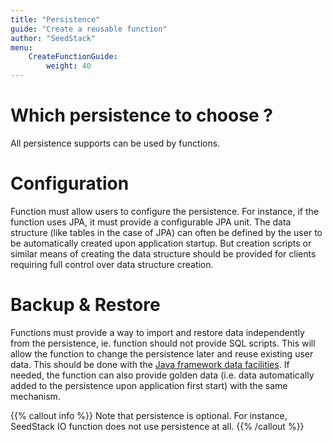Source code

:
 ```yaml
---
title: "Persistence"
guide: "Create a reusable function"
author: "SeedStack"
menu:
    CreateFunctionGuide:
        weight: 40
---
```


# Which persistence to choose ?

All persistence supports can be used by functions.

# Configuration

Function must allow users to configure the persistence. For instance, if the function uses JPA, it must provide a 
configurable JPA unit. The data structure (like tables in the case of JPA) can often be defined by the user to be
automatically created upon application startup. But creation scripts or similar means of creating the data structure 
should be provided for clients requiring full control over data structure creation. 

# Backup & Restore

Functions must provide a way to import and restore data independently from the persistence, ie. function should not provide 
SQL scripts. This will allow the function to change the persistence later and reuse existing user data. This should be 
done with the [Java framework data facilities](/docs/seed/manual/core/data). If needed, the function can also provide 
golden data (i.e. data automatically added to the persistence upon application first start) with the same mechanism.

{{% callout info %}}
Note that persistence is optional. For instance, SeedStack IO function does not use persistence at all.
{{% /callout %}}






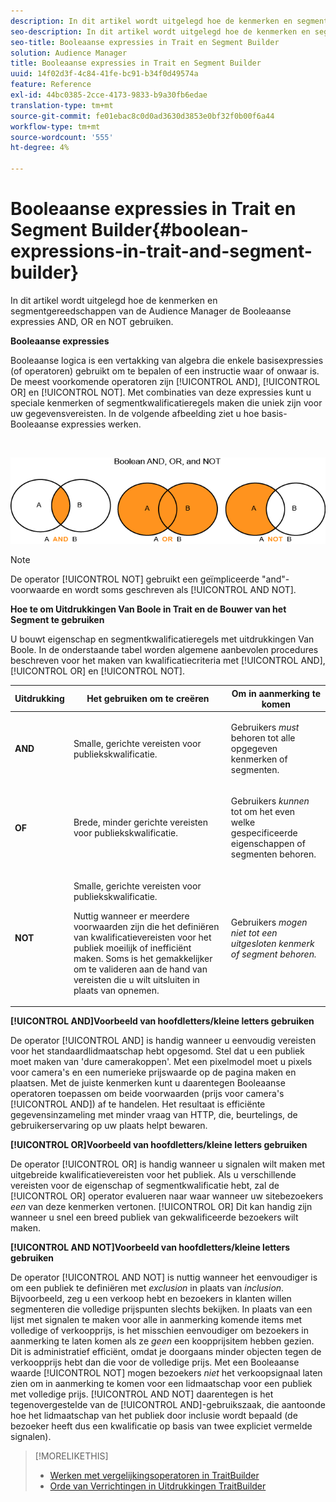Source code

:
 ```yaml
---
description: In dit artikel wordt uitgelegd hoe de kenmerken en segmentgereedschappen van de Audience Manager de Booleaanse expressies AND, OR en NOT gebruiken.
seo-description: In dit artikel wordt uitgelegd hoe de kenmerken en segmentgereedschappen van de Audience Manager de Booleaanse expressies AND, OR en NOT gebruiken.
seo-title: Booleaanse expressies in Trait en Segment Builder
solution: Audience Manager
title: Booleaanse expressies in Trait en Segment Builder
uuid: 14f02d3f-4c84-41fe-bc91-b34f0d49574a
feature: Reference
exl-id: 44bc0385-2cce-4173-9833-b9a30fb6edae
translation-type: tm+mt
source-git-commit: fe01ebac8c0d0ad3630d3853e0bf32f0b00f6a44
workflow-type: tm+mt
source-wordcount: '555'
ht-degree: 4%

---
```


# Booleaanse expressies in Trait en Segment Builder{#boolean-expressions-in-trait-and-segment-builder}

In dit artikel wordt uitgelegd hoe de kenmerken en segmentgereedschappen van de Audience Manager de Booleaanse expressies AND, OR en NOT gebruiken.

<!-- 

c_tb_boolean.xml

 -->

**Booleaanse expressies**

Booleaanse logica is een vertakking van algebra die enkele basisexpressies (of operatoren) gebruikt om te bepalen of een instructie waar of onwaar is. De meest voorkomende operatoren zijn [!UICONTROL AND], [!UICONTROL OR] en [!UICONTROL NOT]. Met combinaties van deze expressies kunt u speciale kenmerken of segmentkwalificatieregels maken die uniek zijn voor uw gegevensvereisten. In de volgende afbeelding ziet u hoe basis-Booleaanse expressies werken.

<br>

![](assets/BooleanOverview_small.png)

>[!NOTE]
>
>De operator [!UICONTROL NOT] gebruikt een geïmpliceerde &quot;and&quot;-voorwaarde en wordt soms geschreven als [!UICONTROL AND NOT].

**Hoe te om Uitdrukkingen Van Boole in Trait en de Bouwer van het Segment te gebruiken**

U bouwt eigenschap en segmentkwalificatieregels met uitdrukkingen Van Boole. In de onderstaande tabel worden algemene aanbevolen procedures beschreven voor het maken van kwalificatiecriteria met [!UICONTROL AND], [!UICONTROL OR] en [!UICONTROL NOT].

<table id="table_C762872C98F54C4A86A2F1C840A86657"> 
 <thead> 
  <tr> 
   <th colname="col1" class="entry"> Uitdrukking </th> 
   <th colname="col2" class="entry"> Het gebruiken om te creëren </th> 
   <th colname="col3" class="entry"> Om in aanmerking te komen </th> 
  </tr>
 </thead>
 <tbody> 
  <tr> 
   <td colname="col1"> <p><b><span class="wintitle"> AND</span></b> </p> </td> 
   <td colname="col2"> <p>Smalle, gerichte vereisten voor publiekskwalificatie. </p> </td> 
   <td colname="col3"> <p>Gebruikers <i>must</i> behoren tot alle opgegeven kenmerken of segmenten. </p> </td> 
  </tr> 
  <tr> 
   <td colname="col1"> <p><b><span class="wintitle"> OF</span></b> </p> </td> 
   <td colname="col2"> <p>Brede, minder gerichte vereisten voor publiekskwalificatie. </p> </td> 
   <td colname="col3"> <p>Gebruikers <i>kunnen</i> tot om het even welke gespecificeerde eigenschappen of segmenten behoren. </p> </td> 
  </tr> 
  <tr> 
   <td colname="col1"> <p><b><span class="wintitle"> NOT</span></b> </p> </td> 
   <td colname="col2"> <p>Smalle, gerichte vereisten voor publiekskwalificatie. </p> <p>Nuttig wanneer er meerdere voorwaarden zijn die het definiëren van kwalificatievereisten voor het publiek moeilijk of inefficiënt maken. Soms is het gemakkelijker om te valideren aan de hand van vereisten die u wilt uitsluiten in plaats van opnemen. </p> </td> 
   <td colname="col3"> <p>Gebruikers <i>mogen niet tot een uitgesloten kenmerk of segment behoren.</i> </p> </td> 
  </tr> 
 </tbody> 
</table>

**[!UICONTROL AND]Voorbeeld van hoofdletters/kleine letters gebruiken**

De operator [!UICONTROL AND] is handig wanneer u eenvoudig vereisten voor het standaardlidmaatschap hebt opgesomd. Stel dat u een publiek moet maken van &#39;dure camerakoppen&#39;. Met een pixelmodel moet u pixels voor camera&#39;s en een numerieke prijswaarde op de pagina maken en plaatsen. Met de juiste kenmerken kunt u daarentegen Booleaanse operatoren toepassen om beide voorwaarden (prijs voor camera&#39;s [!UICONTROL AND]) af te handelen. Het resultaat is efficiënte gegevensinzameling met minder vraag van HTTP, die, beurtelings, de gebruikerservaring op uw plaats helpt bewaren.

**[!UICONTROL OR]Voorbeeld van hoofdletters/kleine letters gebruiken**

De operator [!UICONTROL OR] is handig wanneer u signalen wilt maken met uitgebreide kwalificatievereisten voor het publiek. Als u verschillende vereisten voor de eigenschap of segmentkwalificatie hebt, zal de [!UICONTROL OR] operator evalueren naar waar wanneer uw sitebezoekers *een* van deze kenmerken vertonen. [!UICONTROL OR] Dit kan handig zijn wanneer u snel een breed publiek van gekwalificeerde bezoekers wilt maken.

**[!UICONTROL AND NOT]Voorbeeld van hoofdletters/kleine letters gebruiken**

De operator [!UICONTROL AND NOT] is nuttig wanneer het eenvoudiger is om een publiek te definiëren met *exclusion* in plaats van *inclusion*. Bijvoorbeeld, zeg u een verkoop hebt en bezoekers in klanten willen segmenteren die volledige prijspunten slechts bekijken. In plaats van een lijst met signalen te maken voor alle in aanmerking komende items met volledige of verkoopprijs, is het misschien eenvoudiger om bezoekers in aanmerking te laten komen als ze *geen* een koopprijsitem hebben gezien. Dit is administratief efficiënt, omdat je doorgaans minder objecten tegen de verkoopprijs hebt dan die voor de volledige prijs. Met een Booleaanse waarde [!UICONTROL NOT] mogen bezoekers *niet* het verkoopsignaal laten zien om in aanmerking te komen voor een lidmaatschap voor een publiek met volledige prijs. [!UICONTROL AND NOT] daarentegen is het tegenovergestelde van de [!UICONTROL AND]-gebruikszaak, die aantoonde hoe het lidmaatschap van het publiek door inclusie wordt bepaald (de bezoeker heeft dus een kwalificatie op basis van twee expliciet vermelde signalen).

>[!MORELIKETHIS]
>
>* [Werken met vergelijkingsoperatoren in TraitBuilder](../features/traits/trait-comparison-operators.md)
>* [Orde van Verrichtingen in Uitdrukkingen TraitBuilder](../features/traits/trait-operator-precedence.md)

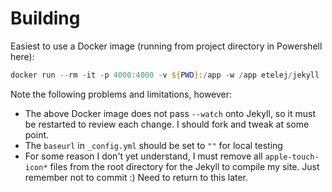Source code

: # Building

Easiest to use a Docker image (running from project directory in Powershell here):

```powershell
docker run --rm -it -p 4000:4000 -v ${PWD}:/app -w /app etelej/jekyll
```

Note the following problems and limitations, however:

* The above Docker image does not pass `--watch` onto Jekyll, so it must be restarted to review each change. I should fork and tweak at some point.
* The `baseurl` in `_config.yml` should be set to `""` for local testing
* For some reason I don't yet understand, I must remove all `apple-touch-icon*` files from the root directory for the Jekyll to compile my site. Just remember not to commit :) Need to return to this later.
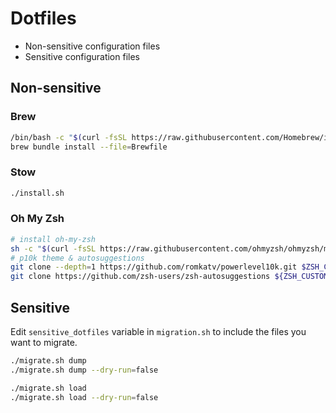# Dotfiles

- Non-sensitive configuration files
- Sensitive configuration files

## Non-sensitive

### Brew

```bash
/bin/bash -c "$(curl -fsSL https://raw.githubusercontent.com/Homebrew/install/HEAD/install.sh)"
brew bundle install --file=Brewfile
```

### Stow

```bash
./install.sh
```

### Oh My Zsh

```bash
# install oh-my-zsh
sh -c "$(curl -fsSL https://raw.githubusercontent.com/ohmyzsh/ohmyzsh/master/tools/install.sh)"
# p10k theme & autosuggestions
git clone --depth=1 https://github.com/romkatv/powerlevel10k.git $ZSH_CUSTOM/themes/powerlevel10k
git clone https://github.com/zsh-users/zsh-autosuggestions ${ZSH_CUSTOM:-~/.oh-my-zsh/custom}/plugins/zsh-autosuggestions
```

## Sensitive

Edit `sensitive_dotfiles` variable in `migration.sh` to include the files you want to migrate.

```bash
./migrate.sh dump
./migrate.sh dump --dry-run=false
```

```bash
./migrate.sh load
./migrate.sh load --dry-run=false
```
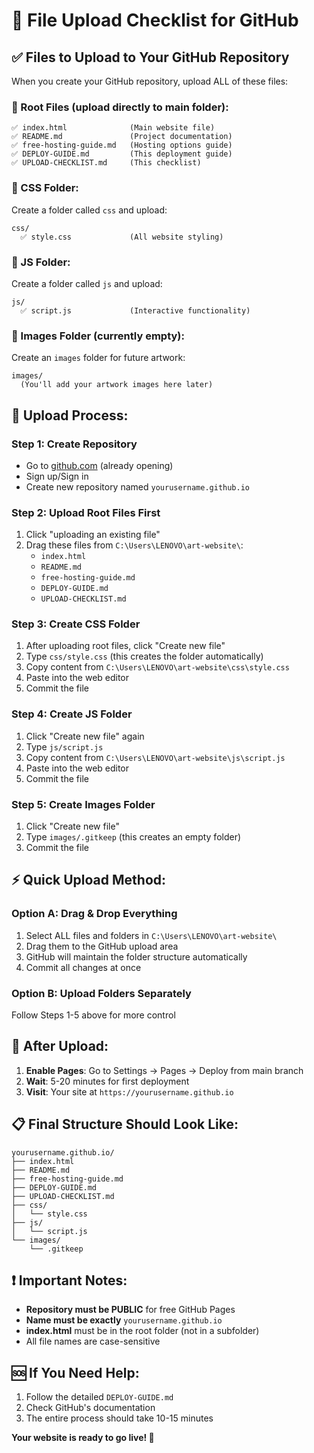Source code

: # 📁 File Upload Checklist for GitHub

## ✅ Files to Upload to Your GitHub Repository

When you create your GitHub repository, upload ALL of these files:

### 📄 Root Files (upload directly to main folder):
```
✅ index.html              (Main website file)
✅ README.md               (Project documentation)  
✅ free-hosting-guide.md   (Hosting options guide)
✅ DEPLOY-GUIDE.md         (This deployment guide)
✅ UPLOAD-CHECKLIST.md     (This checklist)
```

### 📁 CSS Folder:
Create a folder called `css` and upload:
```
css/
  ✅ style.css             (All website styling)
```

### 📁 JS Folder:
Create a folder called `js` and upload:
```
js/
  ✅ script.js             (Interactive functionality)
```

### 📁 Images Folder (currently empty):
Create an `images` folder for future artwork:
```
images/
  (You'll add your artwork images here later)
```

## 🚀 Upload Process:

### Step 1: Create Repository
- Go to [github.com](https://github.com) (already opening)
- Sign up/Sign in
- Create new repository named `yourusername.github.io`

### Step 2: Upload Root Files First
1. Click "uploading an existing file"
2. Drag these files from `C:\Users\LENOVO\art-website\`:
   - `index.html`
   - `README.md`
   - `free-hosting-guide.md` 
   - `DEPLOY-GUIDE.md`
   - `UPLOAD-CHECKLIST.md`

### Step 3: Create CSS Folder
1. After uploading root files, click "Create new file"
2. Type `css/style.css` (this creates the folder automatically)
3. Copy content from `C:\Users\LENOVO\art-website\css\style.css`
4. Paste into the web editor
5. Commit the file

### Step 4: Create JS Folder
1. Click "Create new file" again
2. Type `js/script.js`
3. Copy content from `C:\Users\LENOVO\art-website\js\script.js`
4. Paste into the web editor  
5. Commit the file

### Step 5: Create Images Folder
1. Click "Create new file"
2. Type `images/.gitkeep` (this creates an empty folder)
3. Commit the file

## ⚡ Quick Upload Method:

### Option A: Drag & Drop Everything
1. Select ALL files and folders in `C:\Users\LENOVO\art-website\`
2. Drag them to the GitHub upload area
3. GitHub will maintain the folder structure automatically
4. Commit all changes at once

### Option B: Upload Folders Separately
Follow Steps 1-5 above for more control

## 🎯 After Upload:

1. **Enable Pages**: Go to Settings → Pages → Deploy from main branch
2. **Wait**: 5-20 minutes for first deployment
3. **Visit**: Your site at `https://yourusername.github.io`

## 📋 Final Structure Should Look Like:

```
yourusername.github.io/
├── index.html
├── README.md
├── free-hosting-guide.md
├── DEPLOY-GUIDE.md
├── UPLOAD-CHECKLIST.md
├── css/
│   └── style.css
├── js/
│   └── script.js
└── images/
    └── .gitkeep
```

## ❗ Important Notes:

- **Repository must be PUBLIC** for free GitHub Pages
- **Name must be exactly** `yourusername.github.io`
- **index.html** must be in the root folder (not in a subfolder)
- All file names are case-sensitive

## 🆘 If You Need Help:

1. Follow the detailed `DEPLOY-GUIDE.md`
2. Check GitHub's documentation
3. The entire process should take 10-15 minutes

**Your website is ready to go live! 🚀**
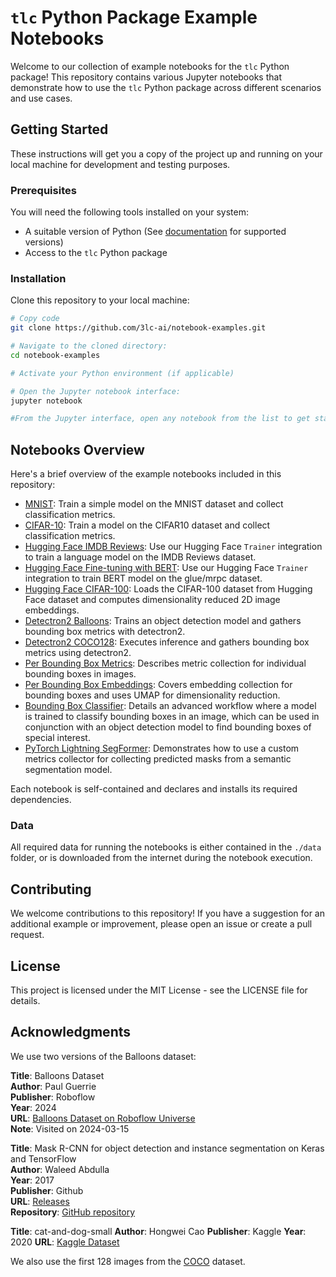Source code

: # `tlc` Python Package Example Notebooks

Welcome to our collection of example notebooks for the `tlc` Python package! This repository contains various Jupyter
notebooks that demonstrate how to use the `tlc` Python package across different scenarios and use cases.

## Getting Started

These instructions will get you a copy of the project up and running on your local machine for development and testing
purposes.

### Prerequisites

You will need the following tools installed on your system:

+ A suitable version of Python (See [documentation](https://docs.3lc.ai/3lc/latest/quickstart/quickstart.html#requirements) for supported versions)
+ Access to the `tlc` Python package

### Installation

Clone this repository to your local machine:

```bash
# Copy code
git clone https://github.com/3lc-ai/notebook-examples.git

# Navigate to the cloned directory:
cd notebook-examples

# Activate your Python environment (if applicable)

# Open the Jupyter notebook interface:
jupyter notebook

#From the Jupyter interface, open any notebook from the list to get started.
```

## Notebooks Overview

Here's a brief overview of the example notebooks included in this repository:

+ [MNIST](./pytorch-mnist.ipynb): Train a simple model on the MNIST dataset and collect classification metrics.
+ [CIFAR-10](./pytorch-cifar10.ipynb): Train a model on the CIFAR10 dataset and collect classification metrics.
+ [Hugging Face IMDB Reviews](./huggingface-imdb.ipynb): Use our Hugging Face `Trainer` integration to train a language
  model on the IMDB Reviews dataset.
+ [Hugging Face Fine-tuning with BERT](./huggingface-finetuning.ipynb): Use our Hugging Face `Trainer` integration to train BERT model on the glue/mrpc dataset.
+ [Hugging Face CIFAR-100](./huggingface-cifar100.ipynb): Loads the CIFAR-100 dataset from Hugging Face dataset
  and computes dimensionality reduced 2D image embeddings.
+ [Detectron2 Balloons](./detectron2-balloons.ipynb): Trains an object detection model and gathers bounding box metrics
  with detectron2.
+ [Detectron2 COCO128](./detectron2-coco128.ipynb): Executes inference and gathers bounding box metrics using
  detectron2.
+ [Per Bounding Box Metrics](./calculate-luminosity.ipynb): Describes metric collection for individual bounding boxes in
  images.
+ [Per Bounding Box Embeddings](./add-bb-embeddings.ipynb): Covers embedding collection for bounding boxes and uses UMAP
  for dimensionality reduction.
+ [Bounding Box Classifier](./train-bb-classifier.ipynb): Details an advanced workflow where a model is trained to
  classify bounding boxes in an image, which can be used in conjunction with an object detection model to find bounding
  boxes of special interest.
+ [PyTorch Lightning SegFormer](./pytorch-lightning-segformer.ipynb): Demonstrates how to use a custom metrics collector
  for collecting predicted masks from a semantic segmentation model.

Each notebook is self-contained and declares and installs its required dependencies.

### Data

All required data for running the notebooks is either contained in the `./data` folder, or is downloaded from the internet during the notebook execution.

## Contributing

We welcome contributions to this repository! If you have a suggestion for an additional example or improvement, please open an issue or create a pull request.

## License

This project is licensed under the MIT License - see the LICENSE file for details.

## Acknowledgments

We use two versions of the Balloons dataset:

**Title**: Balloons Dataset  
**Author**: Paul Guerrie  
**Publisher**: Roboflow  
**Year**: 2024  
**URL**: [Balloons Dataset on Roboflow Universe](https://universe.roboflow.com/paul-guerrie-tang1/balloons-geknh)  
**Note**: Visited on 2024-03-15

**Title**: Mask R-CNN for object detection and instance segmentation on Keras and TensorFlow  
**Author**: Waleed Abdulla  
**Year**: 2017  
**Publisher**: Github  
**URL**: [Releases](https://github.com/matterport/Mask_RCNN/releases)  
**Repository**: [GitHub repository](https://github.com/matterport/Mask_RCNN)

**Title**: cat-and-dog-small
**Author**: Hongwei Cao
**Publisher**: Kaggle
**Year**: 2020
**URL**: [Kaggle Dataset](https://www.kaggle.com/datasets/hongweicao/catanddogsmall)

We also use the first 128 images from the [COCO](https://cocodataset.org/#home) dataset.
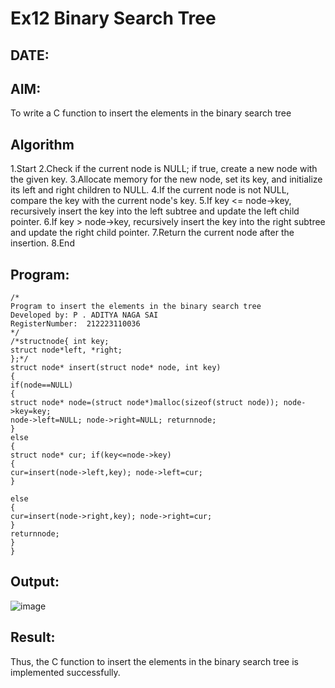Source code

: # Ex12 Binary Search Tree
## DATE:
## AIM:
To write a C function to insert the elements in the binary search tree

## Algorithm
1.Start
2.Check if the current node is NULL; if true, create a new node with the given key.
3.Allocate memory for the new node, set its key, and initialize its left and right children to NULL.
4.If the current node is not NULL, compare the key with the current node's key.
5.If key <= node->key, recursively insert the key into the left subtree and update the left child pointer.
6.If key > node->key, recursively insert the key into the right subtree and update the right child pointer.
7.Return the current node after the insertion.
8.End 

## Program:
```
/*
Program to insert the elements in the binary search tree
Developed by: P . ADITYA NAGA SAI
RegisterNumber:  212223110036
*/
/*structnode{ int key;
struct node*left, *right;
};*/
struct node* insert(struct node* node, int key)
{
if(node==NULL)
{
struct node* node=(struct node*)malloc(sizeof(struct node)); node->key=key;
node->left=NULL; node->right=NULL; returnnode;
}
else
{
struct node* cur; if(key<=node->key)
{
cur=insert(node->left,key); node->left=cur;
}
 
else
{
cur=insert(node->right,key); node->right=cur;
}
returnnode;
}
}

```

## Output:

![image](https://github.com/user-attachments/assets/0a0b75e0-8441-4831-a6ba-7665efd5a2a8)


## Result:
Thus, the C function to insert the elements in the binary search tree is implemented successfully.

^^^^^^^^

## Your instructions
In the listing above, find the line containing "Keras and TensorFlow" and the line containing "5.If key <= node->key, recursively", then write out both of them and every line between, exactly, with no pictures.

## Solution
**Title**: Mask R-CNN for object detection and instance segmentation on Keras and TensorFlow  
**Author**: Waleed Abdulla  
**Year**: 2017  
**Publisher**: Github  
**URL**: [Releases](https://github.com/matterport/Mask_RCNN/releases)  
**Repository**: [GitHub repository](https://github.com/matterport/Mask_RCNN)

**Title**: cat-and-dog-small
**Author**: Hongwei Cao
**Publisher**: Kaggle
**Year**: 2020
**URL**: [Kaggle Dataset](https://www.kaggle.com/datasets/hongweicao/catanddogsmall)

We also use the first 128 images from the [COCO](https://cocodataset.org/#home) dataset.
Source code

: # Ex12 Binary Search Tree
## DATE:
## AIM:
To write a C function to insert the elements in the binary search tree

## Algorithm
1.Start
2.Check if the current node is NULL; if true, create a new node with the given key.
3.Allocate memory for the new node, set its key, and initialize its left and right children to NULL.
4.If the current node is not NULL, compare the key with the current node's key.
5.If key <= node->key, recursively insert the key into the left subtree and update the left child pointer.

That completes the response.